§ **Work required**: Every line below that has "ShieldClient" in it should be copied.

(Stored data)

════════

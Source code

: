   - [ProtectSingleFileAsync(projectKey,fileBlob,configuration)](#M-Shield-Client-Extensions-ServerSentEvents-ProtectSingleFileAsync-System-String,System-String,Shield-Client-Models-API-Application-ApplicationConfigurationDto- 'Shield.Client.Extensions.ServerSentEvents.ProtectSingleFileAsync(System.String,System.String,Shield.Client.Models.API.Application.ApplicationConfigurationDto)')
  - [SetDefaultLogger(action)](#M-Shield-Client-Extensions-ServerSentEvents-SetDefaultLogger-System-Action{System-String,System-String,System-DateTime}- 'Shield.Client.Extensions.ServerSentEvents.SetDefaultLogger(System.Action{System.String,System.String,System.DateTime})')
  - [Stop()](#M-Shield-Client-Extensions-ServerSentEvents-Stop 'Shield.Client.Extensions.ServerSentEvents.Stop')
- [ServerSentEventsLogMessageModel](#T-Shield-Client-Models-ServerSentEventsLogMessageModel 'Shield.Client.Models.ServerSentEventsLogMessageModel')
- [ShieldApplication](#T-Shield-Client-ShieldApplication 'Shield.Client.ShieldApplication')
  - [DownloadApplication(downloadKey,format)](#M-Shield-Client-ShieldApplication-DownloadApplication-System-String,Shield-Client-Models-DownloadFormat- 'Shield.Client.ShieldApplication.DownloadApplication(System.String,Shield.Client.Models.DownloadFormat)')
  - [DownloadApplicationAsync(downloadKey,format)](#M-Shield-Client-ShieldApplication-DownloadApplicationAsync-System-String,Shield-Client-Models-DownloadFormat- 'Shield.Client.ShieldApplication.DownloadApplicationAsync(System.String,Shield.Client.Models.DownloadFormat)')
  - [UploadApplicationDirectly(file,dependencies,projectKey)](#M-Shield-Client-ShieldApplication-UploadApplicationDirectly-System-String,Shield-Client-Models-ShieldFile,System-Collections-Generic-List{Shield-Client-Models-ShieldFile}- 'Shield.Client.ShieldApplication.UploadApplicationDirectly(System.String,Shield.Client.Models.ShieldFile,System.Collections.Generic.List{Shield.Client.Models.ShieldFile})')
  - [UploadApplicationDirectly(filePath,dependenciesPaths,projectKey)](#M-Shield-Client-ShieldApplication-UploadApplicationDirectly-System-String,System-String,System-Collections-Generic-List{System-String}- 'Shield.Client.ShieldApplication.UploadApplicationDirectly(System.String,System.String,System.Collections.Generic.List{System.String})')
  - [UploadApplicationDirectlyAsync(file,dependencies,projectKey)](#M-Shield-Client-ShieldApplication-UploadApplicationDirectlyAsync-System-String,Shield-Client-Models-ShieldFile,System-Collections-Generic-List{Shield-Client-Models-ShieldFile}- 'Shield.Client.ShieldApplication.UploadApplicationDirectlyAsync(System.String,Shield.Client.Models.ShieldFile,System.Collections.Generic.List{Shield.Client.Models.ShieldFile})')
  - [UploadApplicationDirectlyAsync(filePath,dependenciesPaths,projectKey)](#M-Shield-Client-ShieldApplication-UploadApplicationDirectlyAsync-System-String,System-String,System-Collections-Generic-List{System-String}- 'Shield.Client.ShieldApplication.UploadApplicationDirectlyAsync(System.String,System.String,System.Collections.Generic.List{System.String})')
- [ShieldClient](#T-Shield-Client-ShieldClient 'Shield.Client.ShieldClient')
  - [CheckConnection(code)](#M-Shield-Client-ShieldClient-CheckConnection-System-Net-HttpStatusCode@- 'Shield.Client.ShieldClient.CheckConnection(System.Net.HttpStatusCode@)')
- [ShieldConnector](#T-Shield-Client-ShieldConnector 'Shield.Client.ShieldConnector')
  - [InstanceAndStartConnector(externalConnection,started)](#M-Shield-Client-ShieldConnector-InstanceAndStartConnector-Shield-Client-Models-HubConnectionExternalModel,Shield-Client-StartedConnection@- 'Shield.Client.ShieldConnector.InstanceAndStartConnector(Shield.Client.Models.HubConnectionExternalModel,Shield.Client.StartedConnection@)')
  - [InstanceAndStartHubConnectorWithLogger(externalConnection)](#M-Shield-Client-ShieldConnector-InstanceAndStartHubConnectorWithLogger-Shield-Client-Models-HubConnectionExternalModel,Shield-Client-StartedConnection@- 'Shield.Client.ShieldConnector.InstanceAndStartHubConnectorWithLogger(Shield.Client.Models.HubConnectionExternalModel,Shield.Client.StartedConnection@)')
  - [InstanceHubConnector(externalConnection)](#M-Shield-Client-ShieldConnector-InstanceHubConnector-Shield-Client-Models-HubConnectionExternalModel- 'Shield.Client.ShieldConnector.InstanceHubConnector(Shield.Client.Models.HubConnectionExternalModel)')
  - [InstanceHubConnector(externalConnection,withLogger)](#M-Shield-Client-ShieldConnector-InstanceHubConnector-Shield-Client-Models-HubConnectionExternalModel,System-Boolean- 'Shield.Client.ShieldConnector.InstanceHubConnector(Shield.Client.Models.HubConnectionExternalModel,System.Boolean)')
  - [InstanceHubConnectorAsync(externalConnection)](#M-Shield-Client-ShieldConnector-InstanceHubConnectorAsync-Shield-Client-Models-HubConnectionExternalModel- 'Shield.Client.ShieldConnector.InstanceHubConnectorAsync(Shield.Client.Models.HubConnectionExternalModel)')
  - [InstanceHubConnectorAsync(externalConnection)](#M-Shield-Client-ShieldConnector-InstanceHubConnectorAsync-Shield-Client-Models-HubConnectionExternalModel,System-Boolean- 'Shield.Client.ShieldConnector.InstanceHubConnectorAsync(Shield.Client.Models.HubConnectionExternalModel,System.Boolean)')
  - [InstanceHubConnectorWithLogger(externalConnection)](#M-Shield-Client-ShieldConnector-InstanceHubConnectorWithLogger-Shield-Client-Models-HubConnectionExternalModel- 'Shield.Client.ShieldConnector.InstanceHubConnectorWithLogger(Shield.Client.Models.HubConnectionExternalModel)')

════════

§ **Response**:
- [ShieldClient](#T-Shield-Client-ShieldClient 'Shield.Client.ShieldClient')
  - [CheckConnection(code)](#M-Shield-Client-ShieldClient-CheckConnection-System-Net-HttpStatusCode@- 'Shield.Client.ShieldClient.CheckConnection(System.Net.HttpStatusCode@)')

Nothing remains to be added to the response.